• Aim of the exercise: The entries below hold a line with "For more information see 2020." and a line with "For more information on the session see 2020.". Return those lines and all that lie between them, exactly and only.

(Source records)
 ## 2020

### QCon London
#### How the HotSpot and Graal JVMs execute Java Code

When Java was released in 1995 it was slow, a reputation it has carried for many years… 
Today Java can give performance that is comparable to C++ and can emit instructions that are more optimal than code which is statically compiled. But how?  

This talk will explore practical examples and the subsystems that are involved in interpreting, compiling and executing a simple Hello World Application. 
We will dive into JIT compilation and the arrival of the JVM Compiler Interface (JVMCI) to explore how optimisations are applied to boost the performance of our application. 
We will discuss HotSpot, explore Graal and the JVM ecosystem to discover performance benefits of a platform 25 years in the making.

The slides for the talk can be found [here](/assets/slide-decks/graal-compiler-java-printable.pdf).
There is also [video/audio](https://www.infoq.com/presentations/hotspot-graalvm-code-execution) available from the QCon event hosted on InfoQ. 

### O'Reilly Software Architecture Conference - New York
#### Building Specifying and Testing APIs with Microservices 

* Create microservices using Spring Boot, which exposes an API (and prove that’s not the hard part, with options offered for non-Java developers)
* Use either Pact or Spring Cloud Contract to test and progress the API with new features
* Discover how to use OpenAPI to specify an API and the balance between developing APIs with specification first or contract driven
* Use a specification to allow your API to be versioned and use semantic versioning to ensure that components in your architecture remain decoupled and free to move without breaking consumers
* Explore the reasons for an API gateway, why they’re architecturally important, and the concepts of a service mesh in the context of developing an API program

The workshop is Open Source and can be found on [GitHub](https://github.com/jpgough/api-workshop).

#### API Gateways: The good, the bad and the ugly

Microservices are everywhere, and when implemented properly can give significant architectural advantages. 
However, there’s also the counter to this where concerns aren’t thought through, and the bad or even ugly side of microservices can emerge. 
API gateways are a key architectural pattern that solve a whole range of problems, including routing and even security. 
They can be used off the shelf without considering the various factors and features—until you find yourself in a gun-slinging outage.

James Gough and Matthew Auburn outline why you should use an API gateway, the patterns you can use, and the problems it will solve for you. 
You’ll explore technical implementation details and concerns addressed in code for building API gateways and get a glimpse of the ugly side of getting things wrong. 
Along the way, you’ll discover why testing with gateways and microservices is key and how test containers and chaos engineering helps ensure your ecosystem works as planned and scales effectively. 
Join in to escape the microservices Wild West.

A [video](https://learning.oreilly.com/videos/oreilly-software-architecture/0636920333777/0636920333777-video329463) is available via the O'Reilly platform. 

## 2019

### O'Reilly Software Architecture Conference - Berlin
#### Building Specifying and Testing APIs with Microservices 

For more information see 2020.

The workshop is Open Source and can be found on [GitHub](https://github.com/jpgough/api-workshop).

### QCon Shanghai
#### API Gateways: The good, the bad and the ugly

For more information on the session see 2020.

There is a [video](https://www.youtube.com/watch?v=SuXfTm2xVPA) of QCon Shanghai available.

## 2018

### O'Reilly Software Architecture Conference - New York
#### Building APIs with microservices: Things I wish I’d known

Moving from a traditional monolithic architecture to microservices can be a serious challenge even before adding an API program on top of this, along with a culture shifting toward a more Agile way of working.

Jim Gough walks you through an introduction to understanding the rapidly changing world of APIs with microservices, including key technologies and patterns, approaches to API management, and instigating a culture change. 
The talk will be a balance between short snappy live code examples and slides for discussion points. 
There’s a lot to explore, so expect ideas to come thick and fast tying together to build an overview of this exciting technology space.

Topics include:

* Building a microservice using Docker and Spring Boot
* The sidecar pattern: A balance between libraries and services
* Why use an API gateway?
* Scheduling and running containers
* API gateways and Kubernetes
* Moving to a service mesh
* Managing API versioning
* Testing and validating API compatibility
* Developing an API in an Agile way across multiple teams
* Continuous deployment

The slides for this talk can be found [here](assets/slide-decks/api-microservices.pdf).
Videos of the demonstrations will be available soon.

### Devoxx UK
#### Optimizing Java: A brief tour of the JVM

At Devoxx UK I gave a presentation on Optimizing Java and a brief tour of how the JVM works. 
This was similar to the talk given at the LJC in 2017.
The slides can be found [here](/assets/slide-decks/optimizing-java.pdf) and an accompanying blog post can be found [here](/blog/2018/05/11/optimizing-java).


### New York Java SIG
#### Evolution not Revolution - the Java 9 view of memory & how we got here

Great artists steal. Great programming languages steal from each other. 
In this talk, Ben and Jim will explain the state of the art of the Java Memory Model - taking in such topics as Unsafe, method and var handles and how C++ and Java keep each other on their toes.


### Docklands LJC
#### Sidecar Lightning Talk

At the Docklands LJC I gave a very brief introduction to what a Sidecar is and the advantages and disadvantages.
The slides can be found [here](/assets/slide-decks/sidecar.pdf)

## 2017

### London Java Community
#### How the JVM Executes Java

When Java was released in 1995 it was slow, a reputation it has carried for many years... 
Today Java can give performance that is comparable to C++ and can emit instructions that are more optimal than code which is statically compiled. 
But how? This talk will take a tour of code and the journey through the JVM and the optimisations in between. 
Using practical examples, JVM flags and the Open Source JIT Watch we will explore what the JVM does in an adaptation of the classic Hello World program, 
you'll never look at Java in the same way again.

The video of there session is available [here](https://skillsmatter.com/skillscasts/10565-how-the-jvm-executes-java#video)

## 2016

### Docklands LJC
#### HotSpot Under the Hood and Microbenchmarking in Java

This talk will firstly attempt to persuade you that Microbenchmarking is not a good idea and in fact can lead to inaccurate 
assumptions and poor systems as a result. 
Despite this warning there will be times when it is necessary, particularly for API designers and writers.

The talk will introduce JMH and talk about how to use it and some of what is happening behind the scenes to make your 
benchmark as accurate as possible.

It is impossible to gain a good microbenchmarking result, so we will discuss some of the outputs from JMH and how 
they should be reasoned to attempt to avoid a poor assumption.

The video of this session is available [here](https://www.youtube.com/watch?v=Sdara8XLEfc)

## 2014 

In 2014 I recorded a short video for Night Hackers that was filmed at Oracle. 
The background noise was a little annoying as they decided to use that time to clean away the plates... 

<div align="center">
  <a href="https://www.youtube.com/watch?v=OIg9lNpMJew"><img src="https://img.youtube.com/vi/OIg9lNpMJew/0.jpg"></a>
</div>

• Problem solution:
For more information see 2020.

The workshop is Open Source and can be found on [GitHub](https://github.com/jpgough/api-workshop).

### QCon Shanghai
#### API Gateways: The good, the bad and the ugly

For more information on the session see 2020.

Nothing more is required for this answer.